## Assigned task
All records that follow are to be output exactly.

## Records for this exercise
▼
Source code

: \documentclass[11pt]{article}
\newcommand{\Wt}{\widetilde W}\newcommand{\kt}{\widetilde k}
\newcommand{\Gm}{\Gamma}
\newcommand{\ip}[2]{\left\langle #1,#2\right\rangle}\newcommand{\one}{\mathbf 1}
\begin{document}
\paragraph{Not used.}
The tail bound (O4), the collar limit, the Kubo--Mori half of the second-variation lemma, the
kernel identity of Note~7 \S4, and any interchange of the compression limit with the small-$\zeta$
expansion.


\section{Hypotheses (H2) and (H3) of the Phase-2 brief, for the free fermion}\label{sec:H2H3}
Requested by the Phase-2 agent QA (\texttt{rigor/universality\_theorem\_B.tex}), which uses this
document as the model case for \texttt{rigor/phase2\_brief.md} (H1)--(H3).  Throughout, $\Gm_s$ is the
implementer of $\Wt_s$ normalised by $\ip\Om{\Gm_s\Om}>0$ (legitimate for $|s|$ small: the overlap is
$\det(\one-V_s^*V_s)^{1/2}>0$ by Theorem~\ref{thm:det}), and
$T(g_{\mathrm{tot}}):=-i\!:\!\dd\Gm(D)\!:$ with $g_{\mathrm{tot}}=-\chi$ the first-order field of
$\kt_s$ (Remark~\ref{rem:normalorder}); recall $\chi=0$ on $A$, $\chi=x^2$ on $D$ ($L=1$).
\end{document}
▲
## Reply
Source code

: \documentclass[11pt]{article}
\newcommand{\Wt}{\widetilde W}\newcommand{\kt}{\widetilde k}
\newcommand{\Gm}{\Gamma}
\newcommand{\ip}[2]{\left\langle #1,#2\right\rangle}\newcommand{\one}{\mathbf 1}
\begin{document}
\paragraph{Not used.}
The tail bound (O4), the collar limit, the Kubo--Mori half of the second-variation lemma, the
kernel identity of Note~7 \S4, and any interchange of the compression limit with the small-$\zeta$
expansion.


\section{Hypotheses (H2) and (H3) of the Phase-2 brief, for the free fermion}\label{sec:H2H3}
Requested by the Phase-2 agent QA (\texttt{rigor/universality\_theorem\_B.tex}), which uses this
document as the model case for \texttt{rigor/phase2\_brief.md} (H1)--(H3).  Throughout, $\Gm_s$ is the
implementer of $\Wt_s$ normalised by $\ip\Om{\Gm_s\Om}>0$ (legitimate for $|s|$ small: the overlap is
$\det(\one-V_s^*V_s)^{1/2}>0$ by Theorem~\ref{thm:det}), and
$T(g_{\mathrm{tot}}):=-i\!:\!\dd\Gm(D)\!:$ with $g_{\mathrm{tot}}=-\chi$ the first-order field of
$\kt_s$ (Remark~\ref{rem:normalorder}); recall $\chi=0$ on $A$, $\chi=x^2$ on $D$ ($L=1$).
\end{document}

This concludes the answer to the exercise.